WHAT IS NEEDED:
Retype, exactly as they stand, the lines from the start of the data to the line that contains "3. Pattern Printing", both ends included. Leave the pictures out.

GIVEN INFORMATION:

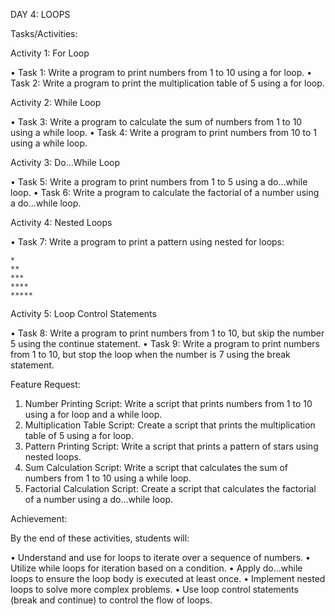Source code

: DAY 4: LOOPS

Tasks/Activities:

Activity 1: For Loop

• Task 1: Write a program to print numbers from 1 to 10 using a for loop.
• Task 2: Write a program to print the multiplication table of 5 using a for loop.

Activity 2: While Loop

• Task 3: Write a program to calculate the sum of numbers from 1 to 10 using a while loop.
• Task 4: Write a program to print numbers from 10 to 1 using a while loop.

Activity 3: Do...While Loop

• Task 5: Write a program to print numbers from 1 to 5 using a do...while loop.
• Task 6: Write a program to calculate the factorial of a number using a do...while loop.

Activity 4: Nested Loops

• Task 7: Write a program to print a pattern using nested for loops:

    *
    **
    ***
    ****
    *****

Activity 5: Loop Control Statements

• Task 8: Write a program to print numbers from 1 to 10, but skip the number 5 using the continue statement.
• Task 9: Write a program to print numbers from 1 to 10, but stop the loop when the number is 7 using the break statement.

Feature Request:

1. Number Printing Script: Write a script that prints numbers from 1 to 10 using a for loop and a while loop.
2. Multiplication Table Script: Create a script that prints the multiplication table of 5 using a for loop.
3. Pattern Printing Script: Write a script that prints a pattern of stars using nested loops.
4. Sum Calculation Script: Write a script that calculates the sum of numbers from 1 to 10 using a while loop.
5. Factorial Calculation Script: Create a script that calculates the factorial of a number using a do...while loop.

Achievement:

By the end of these activities, students will:

• Understand and use for loops to iterate over a sequence of numbers.
• Utilize while loops for iteration based on a condition.
• Apply do...while loops to ensure the loop body is executed at least once.
• Implement nested loops to solve more complex problems.
• Use loop control statements (break and continue) to control the flow of loops.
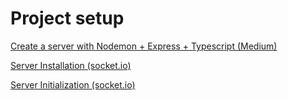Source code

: # Project setup

[Create a server with Nodemon + Express + Typescript (Medium)](https://medium.com/create-a-server-with-nodemon-express-typescript/create-a-server-with-nodemon-express-typescript-f7c88fb5ee71)

[Server Installation (socket.io)](https://socket.io/docs/v4/server-installation/)

[Server Initialization (socket.io)](https://socket.io/docs/v4/server-initialization/)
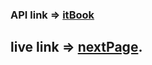 ### API link => [itBook](https://api.itbook.store)
## live link => [nextPage](https://unadvised-giraffe.surge.sh).
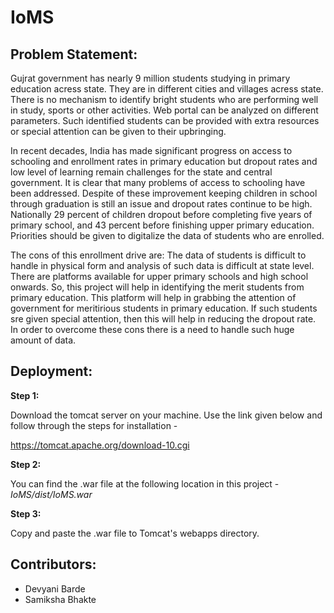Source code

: # IoMS

## Problem Statement:
Gujrat government has nearly 9 million students studying in primary education acress state. They are in different cities and villages acress state. There is no mechanism to identify bright students who are performing well in study, sports or other activities. Web portal can be analyzed on different parameters. Such identified students can be provided with extra resources or special attention can be given to their upbringing.

In recent decades, India has made significant progress on access to schooling and enrollment rates in primary education but dropout rates and low level of learning remain challenges for the state and central government. It is clear that many problems of access to schooling have been addressed. Despite of these improvement keeping children in school through graduation is still an issue and dropout rates continue to be high. Nationally 29 percent of children dropout before completing five years of primary school, and 43 percent before finishing upper primary education. Priorities should be given to digitalize the data of students who are enrolled.

The cons of this enrollment drive are: The data of students is difficult to handle in physical form and analysis of such data is difficult at state level. There are platforms available for upper primary schools and high school onwards. So, this project will help in identifying the merit students from primary education. This platform will help in grabbing the attention of government for meritirious students in primary education. If such students sre given special attention, then this will help in reducing the dropout rate. In order to overcome these cons there is a need to handle such huge amount of data.

## Deployment:
**Step 1:**

Download the tomcat server on your machine. Use the link given below and follow through the steps for installation -

https://tomcat.apache.org/download-10.cgi

**Step 2:**

You can find the .war file at the following location in this project - *IoMS/dist/IoMS.war*

**Step 3:**

Copy and paste the .war file to Tomcat's webapps directory.

## Contributors:
* Devyani Barde
* Samiksha Bhakte
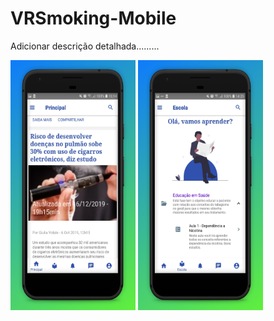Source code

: # VRSmoking-Mobile
Adicionar descrição detalhada.........

<img src="images/Noticias (1).jpg" width="200" height="400">
<img src="images/fases.jpg" width="200" height="400">

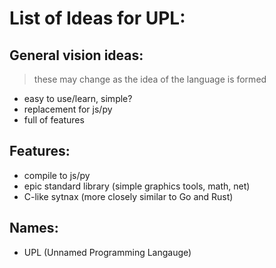 # List of Ideas for UPL:

## General vision ideas:

> these may change as the idea of the language is formed

-   easy to use/learn, simple?
-   replacement for js/py
-   full of features 

## Features:

-   compile to js/py
-   epic standard library (simple graphics tools, math, net)
-   C-like sytnax (more closely similar to Go and Rust)

## Names:

-   UPL (Unnamed Programming Langauge)
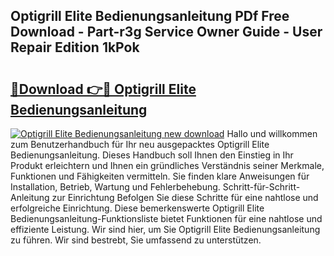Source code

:## Optigrill Elite Bedienungsanleitung PDf Free Download - Part-r3g Service Owner Guide - User Repair Edition 1kPok

# <h2><a href="http://df5r4sh.blite.top/?on=Optigrill+Elite+Bedienungsanleitung">🔗Download 👉🔴 Optigrill Elite Bedienungsanleitung</a></h2>

[![Optigrill Elite Bedienungsanleitung new download](https://i.imgur.com/lujVjoI.png)](http://df5r4sh.blite.top/?on=Optigrill+Elite+Bedienungsanleitung)
Hallo und willkommen zum Benutzerhandbuch für Ihr neu ausgepacktes Optigrill Elite Bedienungsanleitung. Dieses Handbuch soll Ihnen den Einstieg in Ihr Produkt erleichtern und Ihnen ein gründliches Verständnis seiner Merkmale, Funktionen und Fähigkeiten vermitteln. Sie finden klare Anweisungen für Installation, Betrieb, Wartung und Fehlerbehebung. Schritt-für-Schritt-Anleitung zur Einrichtung Befolgen Sie diese Schritte für eine nahtlose und erfolgreiche Einrichtung. Diese bemerkenswerte Optigrill Elite Bedienungsanleitung-Funktionsliste bietet Funktionen für eine nahtlose und effiziente Leistung. Wir sind hier, um Sie Optigrill Elite Bedienungsanleitung zu führen. Wir sind bestrebt, Sie umfassend zu unterstützen.
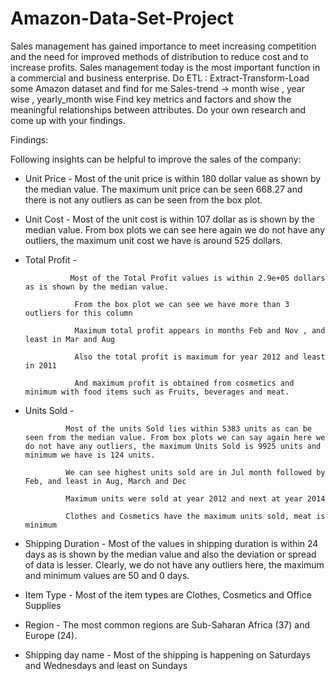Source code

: # Amazon-Data-Set-Project
Sales management has gained importance to meet increasing competition and the need for improved methods of distribution to reduce cost and to increase profits. Sales management today is the most important function in a commercial and business enterprise.  Do ETL : Extract-Transform-Load some Amazon dataset and find for me Sales-trend -> month wise , year wise , yearly_month wise  Find key metrics and factors and show the meaningful relationships between attributes. Do your own research and come up with your findings.


Findings:

Following insights can be helpful to improve the sales of the company:
    

* Unit Price  - Most of the unit price is within 180 dollar value as shown by the median value. The maximum unit price can be seen 668.27  and there is not any outliers as can be seen from the box plot.


* Unit Cost - Most of the unit cost is within 107 dollar as is shown by the median value. From box plots we can see here again we do not have any outliers, the maximum unit cost we have is around 525 dollars.


* Total Profit - 

                Most of the Total Profit values is within 2.9e+05 dollars as is shown by the median value. 
       
                 From the box plot we can see we have more than 3 outliers for this column
           
                 Maximum total profit appears in months Feb and Nov , and least in Mar and Aug
                
                 Also the total profit is maximum for year 2012 and least in 2011
                    
                 And maximum profit is obtained from cosmetics and minimum with food items such as Fruits, beverages and meat.



* Units Sold - 

               Most of the units Sold lies within 5383 units as can be seen from the median value. From box plots we can say again here we do not have any outliers, the maximum Units Sold is 9925 units and minimum we have is 124 units.

               We can see highest units sold are in Jul month followed by Feb, and least in Aug, March and Dec
    
               Maximum units were sold at year 2012 and next at year 2014
    
               Clothes and Cosmetics have the maximum units sold, meat is minimum


* Shipping Duration - Most of the values in shipping duration is within 24 days as is shown by the median value and also the deviation or spread of data is lesser. Clearly, we do not have any outliers here, the maximum and minimum values are 50 and 0 days.


* Item Type - Most of the item types are Clothes, Cosmetics and Office Supplies


* Region - The most common regions are Sub-Saharan Africa (37) and Europe (24).


* Shipping day name - Most of the shipping is happening on Saturdays and Wednesdays and least on Sundays
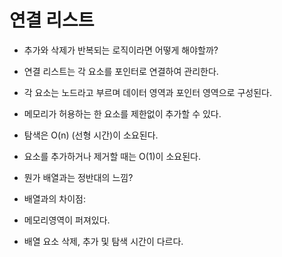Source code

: # 연결 리스트

- 추가와 삭제가 반복되는 로직이라면 어떻게 해야할까?

- 연결 리스트는 각 요소를 포인터로 연결하여 관리한다.
- 각 요소는 노드라고 부르며 데이터 영역과 포인터 영역으로 구성된다.

- 메모리가 허용하는 한 요소를 제한없이 추가할 수 있다.
- 탐색은 O(n) (선형 시간)이 소요된다.
- 요소를 추가하거나 제거할 때는 O(1)이 소요된다.
- 뭔가 배열과는 정반대의 느낌?

- 배열과의 차이점:
- 메모리영역이 퍼져있다.
- 배열 요소 삭제, 추가 및 탐색 시간이 다르다.

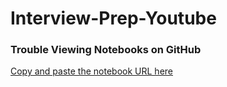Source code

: # Interview-Prep-Youtube

### Trouble Viewing Notebooks on GitHub

[Copy and paste the notebook URL here](https://nbviewer.jupyter.org)

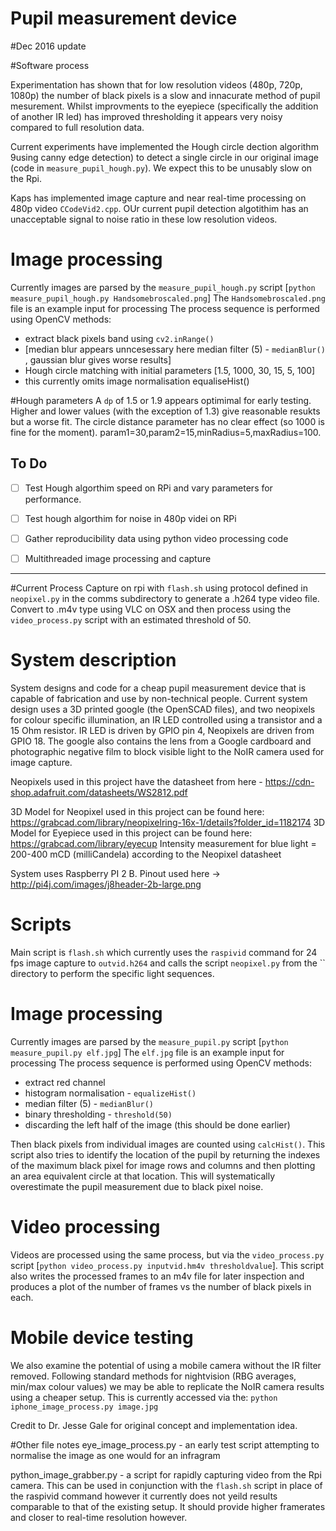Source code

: # Pupil measurement device

#Dec 2016 update

#Software process

Experimentation has shown that for low resolution videos (480p, 720p, 1080p) the number of black pixels is a slow and innacurate method of pupil mesurement. Whilst improvments to the eyepiece (specifically the addition of another IR led) has improved thresholding it appears very noisy compared to full resolution data.

Current experiments have implemented the Hough circle dection algorithm 9using canny edge detection) to detect a single circle in our original image (code in `measure_pupil_hough.py`). We expect this to be unusably slow on the Rpi.

Kaps has implemented image capture and near real-time processing on 480p video `CCodeVid2.cpp`. OUr current pupil detection algotithim has an unacceptable signal to noise ratio in these low resolution videos. 

# Image processing
Currently images are parsed by the `measure_pupil_hough.py` script [`python measure_pupil_hough.py Handsomebroscaled.png`] 
The `Handsomebroscaled.png` file is an example input for processing
The process sequence is performed using OpenCV methods:
  - extract black pixels band using `cv2.inRange()`
  - [median blur appears unncesessary here median filter (5) - `medianBlur()` , gaussian blur gives worse results]
  - Hough circle matching with initial parameters [1.5, 1000, 30, 15, 5, 100]
  - this currently omits image normalisation equaliseHist() 

#Hough parameters
A `dp` of 1.5 or 1.9 appears optimimal for early testing. Higher and lower values (with the exception of 1.3) give reasonable resukts but a worse fit. The circle distance parameter has no clear effect (so 1000 is fine for the moment).                        param1=30,param2=15,minRadius=5,maxRadius=100.

## To Do
 - [ ] Test Hough algorthim speed on RPi and vary parameters for performance.
 - [ ] Test hough algorthim for noise in 480p videi on RPi
 - [ ] Gather reproducibility data using python video processing code
 - [ ] Multithreaded image processing and capture


--------

#Current Process
Capture on rpi with `flash.sh` using protocol defined in `neopixel.py` in the comms subdirectory to generate a .h264 type video file. Convert to .m4v type using VLC on OSX and then process using the `video_process.py` script with an estimated threshold of 50.

# System description
System designs and code for a cheap pupil measurement device that is capable of fabrication and use by non-technical people.
Current system design uses a 3D printed google (the OpenSCAD files), and two neopixels for colour specific illumination, an IR LED controlled using a transistor and a 15 Ohm resistor.  IR LED is driven by GPIO pin 4, Neopixels are driven from GPIO 18. The google also contains the lens from a Google cardboard and photographic negative film to block visible light to the NoIR camera used for image capture.

Neopixels used in this project have the datasheet from here - https://cdn-shop.adafruit.com/datasheets/WS2812.pdf

3D Model for Neopixel used in this project can be found here: https://grabcad.com/library/neopixelring-16x-1/details?folder_id=1182174
3D Model for Eyepiece used in this project can be found here: https://grabcad.com/library/eyecup
Intensity measurement for blue light = 200-400 mCD (milliCandela) according to the Neopixel datasheet

System uses Raspberry PI 2 B. Pinout used here -> http://pi4j.com/images/j8header-2b-large.png


# Scripts
Main script is `flash.sh` which currently uses the `raspivid` command for 24 fps image capture to `outvid.h264` and calls the script `neopixel.py` from the `` directory to perform the specific light sequences. 

# Image processing
Currently images are parsed by the `measure_pupil.py` script [`python measure_pupil.py elf.jpg`] 
The `elf.jpg` file is an example input for processing
The process sequence is performed using OpenCV methods:
  - extract red channel
  - histogram normalisation - `equalizeHist()`
  - median filter (5) - `medianBlur()`
  - binary thresholding - `threshold(50)`
  - discarding the left half of the image (this should be done earlier)

Then black pixels from individual images are counted using `calcHist()`. This script also tries to identify the location of the pupil by returning the indexes of the maximum black pixel for image rows and columns and then plotting an area equivalent circle at that location. This will systematically overestimate the pupil measurement due to black pixel noise.

# Video processing
Videos are processed using the same process, but via the `video_process.py` script [`python video_process.py inputvid.hm4v thresholdvalue`]. This script also writes the processed frames to an m4v file for later inspection and produces a plot of the number of frames vs the number of black pixels in each.

# Mobile device testing
We also examine the potential of using a mobile camera without the IR filter removed. 
Following standard methods for nightvision (RBG averages, min/max colour values) we may be able to replicate the NoIR camera results using a cheaper setup. This is currently accessed via the:
`python iphone_image_process.py image.jpg`

Credit to Dr. Jesse Gale for original concept and implementation idea.

#Other file notes
eye_image_process.py - an early test script attempting to normalise the image as one would for an infragram

python_image_grabber.py - a script for rapidly capturing video from the Rpi camera. This can be used in conjunction with the `flash.sh` script in place of the raspivid command however it currently does not yeild results comparable to that of the existing setup. It should provide higher framerates and closer to real-time resolution however. 
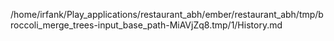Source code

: /home/irfank/Play_applications/restaurant_abh/ember/restaurant_abh/tmp/broccoli_merge_trees-input_base_path-MiAVjZq8.tmp/1/History.md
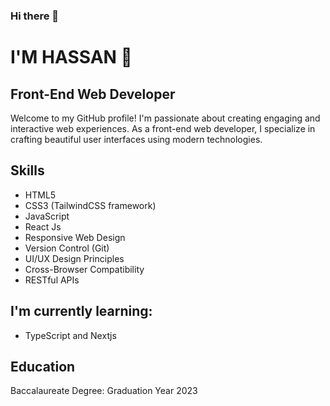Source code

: ### Hi there 👋

# I'M HASSAN 🙂
## Front-End Web Developer

Welcome to my GitHub profile! I'm passionate about creating engaging and interactive web experiences. As a front-end web developer, I specialize in crafting beautiful user interfaces using modern technologies.

## Skills
- HTML5
- CSS3 (TailwindCSS framework)
- JavaScript
- React Js
- Responsive Web Design
- Version Control (Git)
- UI/UX Design Principles
- Cross-Browser Compatibility
- RESTful APIs

## I'm currently learning:
- TypeScript and Nextjs

## Education
Baccalaureate Degree: Graduation Year 2023
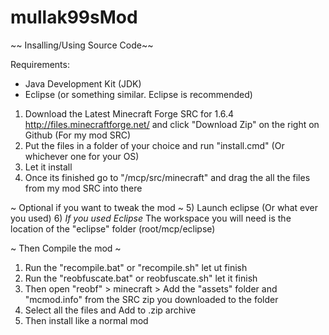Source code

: mullak99sMod
=============



~~ Insalling/Using Source Code~~

Requirements:
- Java Development Kit (JDK)
- Eclipse (or something similar. Eclipse is recommended)

1) Download the Latest Minecraft Forge SRC for 1.6.4 http://files.minecraftforge.net/ and
click "Download Zip" on the right on Github (For my mod SRC)
2) Put the files in a folder of your choice and run "install.cmd" (Or whichever one for your OS)
3) Let it install
4) Once its finished go to "/mcp/src/minecraft" and drag the all the files from my mod SRC into there

~ Optional if you want to tweak the mod ~
5) Launch eclipse (Or what ever you used)
6) *If you used Eclipse* The workspace you will need is the location of the "eclipse" folder (root/mcp/eclipse)

~ Then Compile the mod ~
1) Run the "recompile.bat" or "recompile.sh" let ut finish
2) Run the "reobfuscate.bat" or reobfuscate.sh" let it finish
3) Then open "reobf" > minecraft > Add the "assets" folder and "mcmod.info" from the SRC zip you downloaded to the folder
4) Select all the files and Add to .zip archive
5) Then install like a normal mod


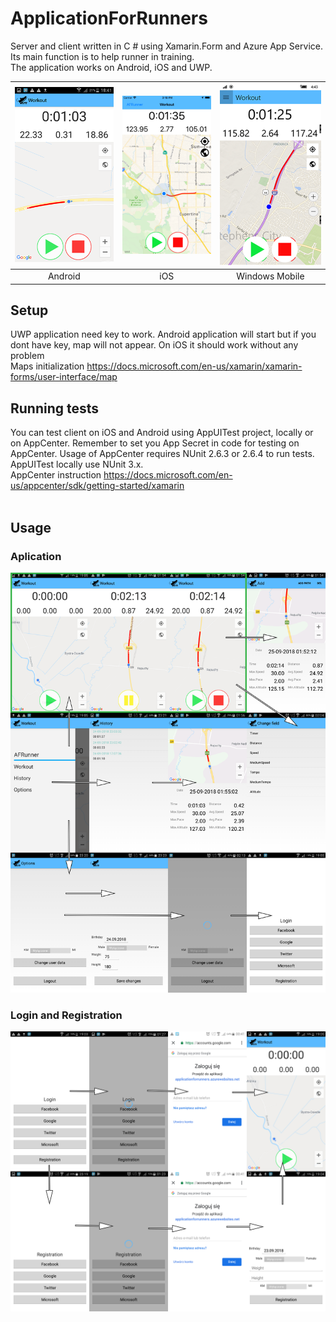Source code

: # ApplicationForRunners

Server and client written in C # using Xamarin.Form and Azure App Service. Its main function is to help runner in training.<br /> The application works on Android, iOS and UWP.<br />

|![alt text](https://github.com/MateuszKapusta/ApplicationForRunners/blob/master/Pictures/Androidstop.png)|                    ![alt text](https://github.com/MateuszKapusta/ApplicationForRunners/blob/master/Pictures/iOSstop.png)|                         ![alt text](https://github.com/MateuszKapusta/ApplicationForRunners/blob/master/Pictures/UWPstop.png)|
|:---:|:---:|:---:|
| Android|iOS|Windows Mobile|

## Setup

UWP application need key to work. Android application will start but if you dont have key, map will not appear. On iOS it should work without any problem <br />
Maps initialization https://docs.microsoft.com/en-us/xamarin/xamarin-forms/user-interface/map

## Running tests

You can test client on iOS and Android using AppUITest project, locally or on AppCenter. Remember to set you App Secret in code for testing on AppCenter. Usage of AppCenter requires NUnit 2.6.3 or 2.6.4 to run tests. AppUITest locally use NUnit 3.x. <br />
AppCenter instruction https://docs.microsoft.com/en-us/appcenter/sdk/getting-started/xamarin<br />
<br />

## Usage
### Aplication

![alt text](https://github.com/MateuszKapusta/ApplicationForRunners/blob/master/Pictures/mainMD.png)<br />

### Login and Registration

![alt text](https://github.com/MateuszKapusta/ApplicationForRunners/blob/master/Pictures/startPage.png)<br />





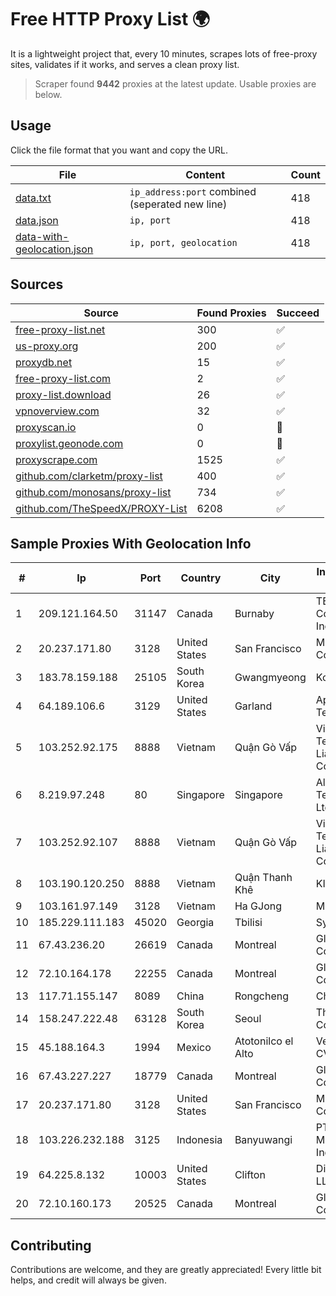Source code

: 
# Free HTTP Proxy List 🌍

It is a lightweight project that, every 10 minutes, scrapes lots of free-proxy sites, validates if it works, and serves a clean proxy list.


> Scraper found **9442** proxies at the latest update. Usable proxies are below.

## Usage

Click the file format that you want and copy the URL.


|File|Content|Count|
|----|-------|-----|
|[data.txt](https://raw.githubusercontent.com/themiralay/Proxy-List-World/master/data.txt)|`ip_address:port` combined (seperated new line)|418|
|[data.json](https://raw.githubusercontent.com/themiralay/Proxy-List-World/master/data.json)|`ip, port`|418|
|[data-with-geolocation.json](https://raw.githubusercontent.com/themiralay/Proxy-List-World/master/data-with-geolocation.json)|`ip, port, geolocation`|418|

## Sources

|Source|Found Proxies|Succeed|
|------|-------------|-------|
|[free-proxy-list.net](https://free-proxy-list.net)|300|✅|
|[us-proxy.org](https://www.us-proxy.org)|200|✅|
|[proxydb.net](http://proxydb.net)|15|✅|
|[free-proxy-list.com](https://free-proxy-list.com/?page=&port=&type%5B%5D=http&type%5B%5D=https&up_time=0&search=Search)|2|✅|
|[proxy-list.download](https://www.proxy-list.download/HTTP)|26|✅|
|[vpnoverview.com](https://vpnoverview.com/privacy/anonymous-browsing/free-proxy-servers)|32|✅|
|[proxyscan.io](https://www.proxyscan.io)|0|🚫|
|[proxylist.geonode.com](https://proxylist.geonode.com/api/proxy-list?limit=300&page=1&sort_by=lastChecked&sort_type=desc&protocols=http,https)|0|🚫|
|[proxyscrape.com](https://api.proxyscrape.com/v2/?request=displayproxies&protocol=http&timeout=10000&country=all&ssl=all&anonymity=all)|1525|✅|
|[github.com/clarketm/proxy-list](https://raw.githubusercontent.com/clarketm/proxy-list/master/proxy-list-raw.txt)|400|✅|
|[github.com/monosans/proxy-list](https://raw.githubusercontent.com/monosans/proxy-list/main/proxies/http.txt)|734|✅|
|[github.com/TheSpeedX/PROXY-List](https://raw.githubusercontent.com/TheSpeedX/PROXY-List/master/http.txt)|6208|✅|


## Sample Proxies With Geolocation Info

|#|Ip|Port|Country|City|Internet Service Provider|
|-|--|----|-------|----|-------------------------|
|1|209.121.164.50|31147|Canada|Burnaby|TELUS Communications Inc.|
|2|20.237.171.80|3128|United States|San Francisco|Microsoft Corporation|
|3|183.78.159.188|25105|South Korea|Gwangmyeong|Korea Telecom|
|4|64.189.106.6|3129|United States|Garland|Apogee Telecom Inc.|
|5|103.252.92.175|8888|Vietnam|Quận Gò Vấp|Viet Digital Technology Liability Company|
|6|8.219.97.248|80|Singapore|Singapore|Alibaba (US) Technology Co., Ltd.|
|7|103.252.92.107|8888|Vietnam|Quận Gò Vấp|Viet Digital Technology Liability Company|
|8|103.190.120.250|8888|Vietnam|Quận Thanh Khê|KINGBOND|
|9|103.161.97.149|3128|Vietnam|Ha GJong|MXGROUP|
|10|185.229.111.183|45020|Georgia|Tbilisi|Sysnet LLC|
|11|67.43.236.20|26619|Canada|Montreal|GloboTech Communications|
|12|72.10.164.178|22255|Canada|Montreal|GloboTech Communications|
|13|117.71.155.147|8089|China|Rongcheng|Chinanet|
|14|158.247.222.48|63128|South Korea|Seoul|The Constant Company, LLC|
|15|45.188.164.3|1994|Mexico|Atotonilco el Alto|Velocom SA De CV|
|16|67.43.227.227|18779|Canada|Montreal|GloboTech Communications|
|17|20.237.171.80|3128|United States|San Francisco|Microsoft Corporation|
|18|103.226.232.188|3125|Indonesia|Banyuwangi|PT Jaringan Multimedia Indonesia|
|19|64.225.8.132|10003|United States|Clifton|DigitalOcean, LLC|
|20|72.10.160.173|20525|Canada|Montreal|GloboTech Communications|



## Contributing

Contributions are welcome, and they are greatly appreciated! Every
little bit helps, and credit will always be given.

OUTPUT OF THE EXERCISE:
Source code

: DAY 4: LOOPS

Tasks/Activities:

Activity 1: For Loop

• Task 1: Write a program to print numbers from 1 to 10 using a for loop.
• Task 2: Write a program to print the multiplication table of 5 using a for loop.

Activity 2: While Loop

• Task 3: Write a program to calculate the sum of numbers from 1 to 10 using a while loop.
• Task 4: Write a program to print numbers from 10 to 1 using a while loop.

Activity 3: Do...While Loop

• Task 5: Write a program to print numbers from 1 to 5 using a do...while loop.
• Task 6: Write a program to calculate the factorial of a number using a do...while loop.

Activity 4: Nested Loops

• Task 7: Write a program to print a pattern using nested for loops:

    *
    **
    ***
    ****
    *****

Activity 5: Loop Control Statements

• Task 8: Write a program to print numbers from 1 to 10, but skip the number 5 using the continue statement.
• Task 9: Write a program to print numbers from 1 to 10, but stop the loop when the number is 7 using the break statement.

Feature Request:

1. Number Printing Script: Write a script that prints numbers from 1 to 10 using a for loop and a while loop.
2. Multiplication Table Script: Create a script that prints the multiplication table of 5 using a for loop.
3. Pattern Printing Script: Write a script that prints a pattern of stars using nested loops.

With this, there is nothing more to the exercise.